After Hindmarsh became managing editor of both the Star and Star Weekly in 1928, the paper scored a world-wide scoop that illustrated his willingness to spend as much money as needed to get the news first. The German aircraft, Bremen, had completed the first successful transatlantic flight from east to west on April 12–13, crash-landing on remote Greenly Island in the Gulf of St. Lawrence. Hindmarsh hired a special train to get the first reporters to Lake St. Agnes, Quebec where bush pilot Duke Schiller would be returning from Greenly Island with photos of the event. Six U.S. reporters tried unsuccessfully to board the train, but the Star crew fought them off. The Star offered Schiller $7,000 and when the pilot flew in with one roll of film, the newspaper hired a plane to fly it south.

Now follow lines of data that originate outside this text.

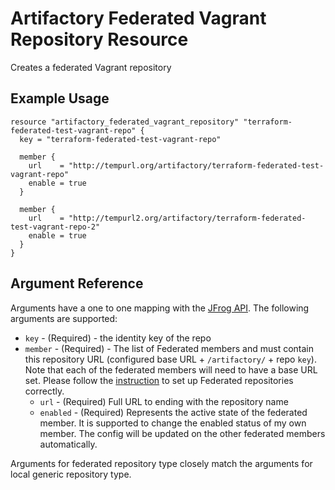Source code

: # Artifactory Federated Vagrant Repository Resource

Creates a federated Vagrant repository

## Example Usage

```hcl
resource "artifactory_federated_vagrant_repository" "terraform-federated-test-vagrant-repo" {
  key = "terraform-federated-test-vagrant-repo"

  member {
    url    = "http://tempurl.org/artifactory/terraform-federated-test-vagrant-repo"
    enable = true
  }

  member {
    url    = "http://tempurl2.org/artifactory/terraform-federated-test-vagrant-repo-2"
    enable = true
  }
}
```

## Argument Reference

Arguments have a one to one mapping with the [JFrog API](https://www.jfrog.com/confluence/display/JFROG/Repository+Configuration+JSON#RepositoryConfigurationJSON-FederatedRepository). The following arguments are supported:

* `key` - (Required) - the identity key of the repo
* `member` - (Required) - The list of Federated members and must contain this repository URL (configured base URL + `/artifactory/` + repo `key`). Note that each of the federated members will need to have a base URL set. Please follow the [instruction](https://www.jfrog.com/confluence/display/JFROG/Working+with+Federated+Repositories#WorkingwithFederatedRepositories-SettingUpaFederatedRepository) to set up Federated repositories correctly.
    * `url` - (Required) Full URL to ending with the repository name
    * `enabled` - (Required) Represents the active state of the federated member. It is supported to change the enabled status of my own member. The config will be updated on the other federated members automatically.

Arguments for federated repository type closely match the arguments for local generic repository type.
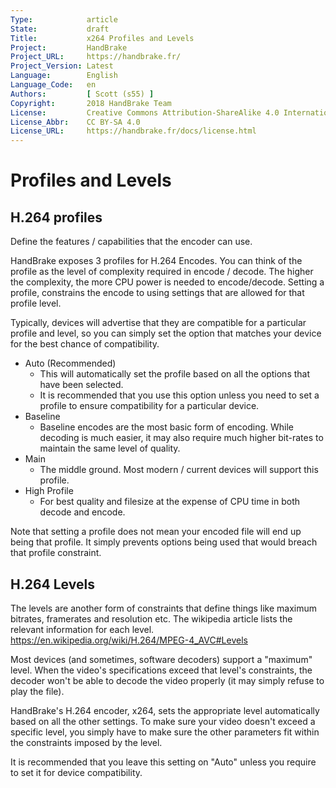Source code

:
```yaml
---
Type:            article
State:           draft
Title:           x264 Profiles and Levels
Project:         HandBrake
Project_URL:     https://handbrake.fr/
Project_Version: Latest
Language:        English
Language_Code:   en
Authors:         [ Scott (s55) ]
Copyright:       2018 HandBrake Team
License:         Creative Commons Attribution-ShareAlike 4.0 International
License_Abbr:    CC BY-SA 4.0
License_URL:     https://handbrake.fr/docs/license.html
---
```


Profiles and Levels
==========================

H.264 profiles
--------------

Define the features / capabilities that the encoder can use.

HandBrake exposes 3 profiles for H.264 Encodes. You can think of the profile as
the level of complexity required in encode / decode. The higher the complexity,
the more CPU power is needed to encode/decode. Setting a profile, constrains the
encode to using settings that are allowed for that profile level.

Typically, devices will advertise that they are compatible for a particular
profile and level, so you can simply set the option that matches your device for
the best chance of compatibility.

-   Auto (Recommended)
    -   This will automatically set the profile based on all the options that
        have been selected.
    -   It is recommended that you use this option unless you need to set a
        profile to ensure compatibility for a particular device.
-   Baseline
    -   Baseline encodes are the most basic form of encoding. While decoding is
        much easier, it may also require much higher bit-rates to maintain the
        same level of quality.
-   Main
    -   The middle ground. Most modern / current devices will support this
        profile.
-   High Profile
    -   For best quality and filesize at the expense of CPU time in both decode
        and encode.

Note that setting a profile does not mean your encoded file will end up being
that profile. It simply prevents options being used that would breach that
profile constraint.

H.264 Levels
------------
The levels are another form of constraints that define things like maximum
bitrates, framerates and resolution etc. The wikipedia article lists the
relevant information for each level.
https://en.wikipedia.org/wiki/H.264/MPEG-4_AVC#Levels

Most devices (and sometimes, software decoders) support a "maximum" level. When
the video's specifications exceed that level's constraints, the decoder won't be
able to decode the video properly (it may simply refuse to play the file).

HandBrake's H.264 encoder, x264, sets the appropriate level automatically based
on all the other settings. To make sure your video doesn't exceed a specific
level, you simply have to make sure the other parameters fit within the
constraints imposed by the level.

It is recommended that you leave this setting on "Auto" unless you require to
set it for device compatibility.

After the aircraft was forced to land at Quebec City, the Star hired another train to speed it to Montreal where it was developed and printed, then driven by taxi through a blizzard to Toronto giving the Star a 24 hour head start over other papers. At the top of its front page, it ran five photos of the Bremen, its crew and local people who greeted the plane when it first landed, trumpeting its achievement under a heading that read: "Most remarkable news-picture scoop in newspaper history."